● WHAT YOU NEED TO DO: Every line from the start of the data through the line containing "pull requests (PRs)?" should be retyped exactly; the pictures should not.

Recorded data
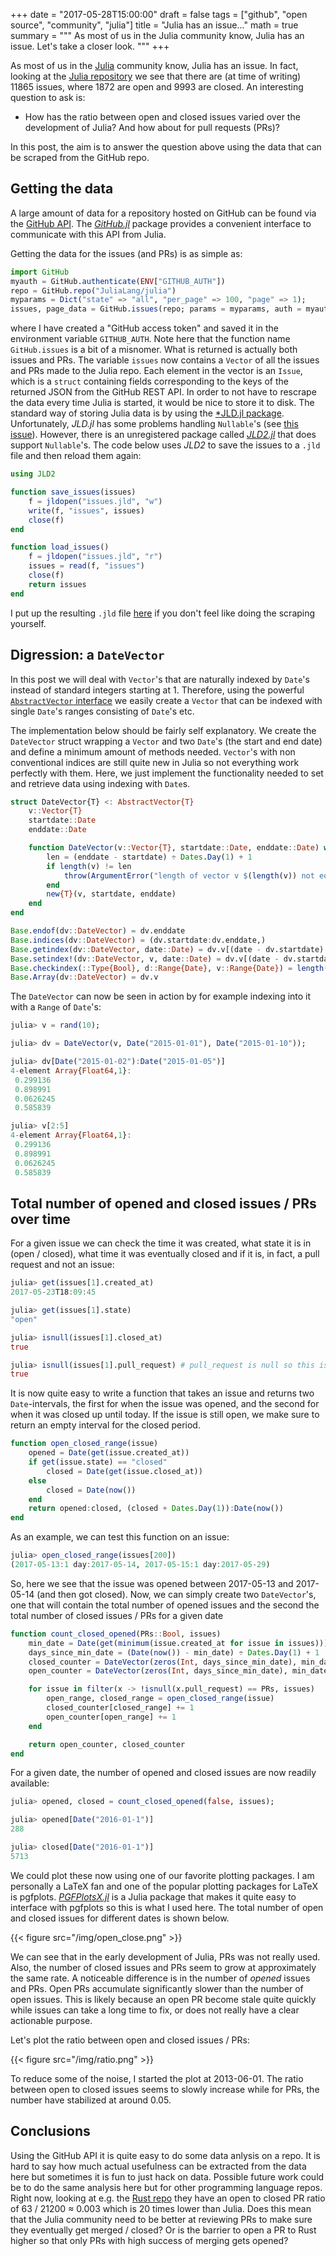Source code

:+++
date = "2017-05-28T15:00:00"
draft = false
tags = ["github", "open source", "community", "julia"]
title = "Julia has an issue..."
math = true
summary = """
As most of us in the Julia community know, Julia has an issue. Let's take a closer look.
"""
+++

As most of us in the [Julia](https://julialang.org/) community know, Julia has an issue.
In fact, looking at the [Julia repository](https://github.com/JuliaLang/julia/) we see that
there are (at time of writing) 11865 issues, where 1872 are open and 9993 are closed.
An interesting question to ask is:

* How has the ratio between open and closed issues varied over the development of Julia? And how about for pull requests (PRs)?

In this post, the aim is to answer the question above using the data that can be scraped from the GitHub repo.

## Getting the data

A large amount of data for a repository hosted on GitHub can be found via the [GitHub API](https://developer.github.com/v3/).
The [*GitHub.jl*](https://github.com/JuliaWeb/GitHub.jl) package provides a convenient
interface to communicate with this API from Julia.

Getting the data for the issues (and PRs) is as simple as:

```jl
import GitHub
myauth = GitHub.authenticate(ENV["GITHUB_AUTH"])    
repo = GitHub.repo("JuliaLang/julia")
myparams = Dict("state" => "all", "per_page" => 100, "page" => 1);
issues, page_data = GitHub.issues(repo; params = myparams, auth = myauth)
```

where I have created a "GitHub access token" and saved it in the environment variable `GITHUB_AUTH`. Note here that the function name `GitHub.issues` is a bit of a misnomer.
What is returned is actually both issues and PRs.
The variable `issues` now contains a `Vector` of all the issues and PRs made to the Julia repo.
Each element in the vector is an `Issue`, which is a `struct` containing fields
corresponding to the keys of the returned JSON from the GitHub REST API.
In order to not have to rescrape the data every time Julia is started, it would be nice to
store it to disk. The standard way of storing Julia data is by using the [*JLD.jl package](https://github.com/JuliaIO/JLD.jl).
Unfortunately, *JLD.jl* has some problems handling `Nullable`'s (see [this issue](https://github.com/JuliaIO/JLD.jl/issues/47)).
However, there is an unregistered package called [*JLD2.jl*](https://github.com/simonster/JLD2.jl)
that does support `Nullable`'s. The code below uses *JLD2* to save the issues to a `.jld` file
and then reload them again:

```jl
using JLD2

function save_issues(issues)
    f = jldopen("issues.jld", "w")
    write(f, "issues", issues)
    close(f)
end

function load_issues()
    f = jldopen("issues.jld", "r")
    issues = read(f, "issues")
    close(f)
    return issues
end
```

I put up the resulting `.jld` file [here](/issues.zip) if you don't feel like doing the scraping yourself.

## Digression: a `DateVector`

In this post we will deal with `Vector`'s that are naturally indexed by
`Date`'s instead of standard integers starting at 1. Therefore, using the powerful
[`AbstractVector` interface](https://docs.julialang.org/en/release-0.5/manual/interfaces/#indexing)
we easily create a `Vector` that can be indexed with single `Date`'s ranges consisting of `Date`'s etc.

The implementation below should be fairly self explanatory. We create the `DateVector` struct
wrapping a `Vector` and two `Date`'s (the start and end date) and define a minimum amount of methods needed.
`Vector`'s with non conventional indices are still quite new in Julia so not everything work
perfectly with them. Here, we just implement the functionality needed
to set and retrieve data using indexing with `Date`s.

```jl
struct DateVector{T} <: AbstractVector{T}
    v::Vector{T}
    startdate::Date
    enddate::Date

    function DateVector(v::Vector{T}, startdate::Date, enddate::Date) where T
        len = (enddate - startdate) ÷ Dates.Day(1) + 1
        if length(v) != len
            throw(ArgumentError("length of vector v $(length(v)) not equal to date range $len"))
        end
        new{T}(v, startdate, enddate)
    end
end

Base.endof(dv::DateVector) = dv.enddate
Base.indices(dv::DateVector) = (dv.startdate:dv.enddate,)
Base.getindex(dv::DateVector, date::Date) = dv.v[(date - dv.startdate) ÷ Dates.Day(1) + 1]
Base.setindex!(dv::DateVector, v, date::Date) = dv.v[(date - dv.startdate) ÷ Dates.Day(1) + 1] = v
Base.checkindex(::Type{Bool}, d::Range{Date}, v::Range{Date}) = length(v) == 0 || (first(v) in d && last(v) in d)
Base.Array(dv::DateVector) = dv.v
```

The `DateVector` can now be seen in action by for example indexing into it
with a `Range` of `Date`'s:

```jl
julia> v = rand(10);

julia> dv = DateVector(v, Date("2015-01-01"), Date("2015-01-10"));

julia> dv[Date("2015-01-02"):Date("2015-01-05")]
4-element Array{Float64,1}:
 0.299136
 0.898991
 0.0626245
 0.585839

julia> v[2:5]
4-element Array{Float64,1}:
 0.299136
 0.898991
 0.0626245
 0.585839
 ```

## Total number of opened and closed issues / PRs over time

For a given issue we can check the time it was created, what state it is in (open / closed),
what time it was eventually closed and if it is, in fact, a pull request and not an issue:

```jl
julia> get(issues[1].created_at)
2017-05-23T18:09:45

julia> get(issues[1].state)
"open"

julia> isnull(issues[1].closed_at)
true

julia> isnull(issues[1].pull_request) # pull_request is null so this is an issue
true
```

It is now quite easy to write a function that takes an issue and returns two `Date`-intervals, the first
for when the issue was opened, and the second for when it was closed up until today.
If the issue is still open, we make sure to return an empty interval for the closed period.

```jl
function open_closed_range(issue)
    opened = Date(get(issue.created_at))
    if get(issue.state) == "closed"
        closed = Date(get(issue.closed_at))
    else
        closed = Date(now())
    end
    return opened:closed, (closed + Dates.Day(1)):Date(now())
end
```

As an example, we can test this function on an issue:

```jl
julia> open_closed_range(issues[200])
(2017-05-13:1 day:2017-05-14, 2017-05-15:1 day:2017-05-29)
```

So, here we see that the issue was opened between 2017-05-13 and 2017-05-14 (and then got closed).
Now, we can simply create two `DateVector`'s, one that will contain the total number of opened
issues and the second the total number of closed issues / PRs for a given date

```jl
function count_closed_opened(PRs::Bool, issues)
    min_date = Date(get(minimum(issue.created_at for issue in issues)))
    days_since_min_date = (Date(now()) - min_date) ÷ Dates.Day(1) + 1
    closed_counter = DateVector(zeros(Int, days_since_min_date), min_date, Date(now()))
    open_counter = DateVector(zeros(Int, days_since_min_date), min_date, Date(now()))

    for issue in filter(x -> !isnull(x.pull_request) == PRs, issues)
        open_range, closed_range = open_closed_range(issue)
        closed_counter[closed_range] += 1
        open_counter[open_range] += 1
    end

    return open_counter, closed_counter
end
```

For a given date, the number of opened and closed issues are now readily available:

```jl
julia> opened, closed = count_closed_opened(false, issues);

julia> opened[Date("2016-01-1")]
288

julia> closed[Date("2016-01-1")]
5713
```

We could plot these now using one of our favorite plotting packages. I am personally a LaTeX fan and one of the popular
plotting packages for LaTeX is pgfplots. [*PGFPlotsX.jl*](https://github.com/KristofferC/PGFPlotsX) is a Julia package that makes
it quite easy to interface with pgfplots so this is what I used here. The total number of open and
closed issues for different dates is shown below.

{{< figure src="/img/open_close.png" >}}

We can see that in the early development of Julia, PRs was not really used.
Also, the number of closed issues and PRs seem to grow at approximately the same rate.
A noticeable difference is in the number of *opened* issues and PRs. Open PRs accumulate
significantly slower than the number of open issues. This is likely because an open PR
become stale quite quickly while issues can take a long time to fix, or does not really have
a clear actionable purpose.

Let's plot the ratio between open and closed issues / PRs:

{{< figure src="/img/ratio.png" >}}

To reduce some of the noise, I started the plot at 2013-06-01. The ratio between open to closed issues seems to slowly increase while for PRs, the number have stabilized at around 0.05.

## Conclusions

Using the GitHub API it is quite easy to do some data anlysis on a repo.
It is hard to say how much actual usefulness can be extracted from the data here
but sometimes it is fun to just hack on data.
Possible future work could be to do the same analysis here but for other programming language repos.
Right now, looking at e.g. the [Rust repo](https://github.com/rust-lang/rust) they have an open to closed PR ratio of 63 / 21200 ≈ 0.003 which is 20 times lower than Julia. Does this mean that the Julia community need to be better at reviewing PRs to make sure they eventually get merged / closed? Or is the barrier to open a PR to Rust higher so that only PRs with high success of merging gets opened?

● OUTPUT:
Source code

:+++
date = "2017-05-28T15:00:00"
draft = false
tags = ["github", "open source", "community", "julia"]
title = "Julia has an issue..."
math = true
summary = """
As most of us in the Julia community know, Julia has an issue. Let's take a closer look.
"""
+++

As most of us in the [Julia](https://julialang.org/) community know, Julia has an issue.
In fact, looking at the [Julia repository](https://github.com/JuliaLang/julia/) we see that
there are (at time of writing) 11865 issues, where 1872 are open and 9993 are closed.
An interesting question to ask is:

* How has the ratio between open and closed issues varied over the development of Julia? And how about for pull requests (PRs)?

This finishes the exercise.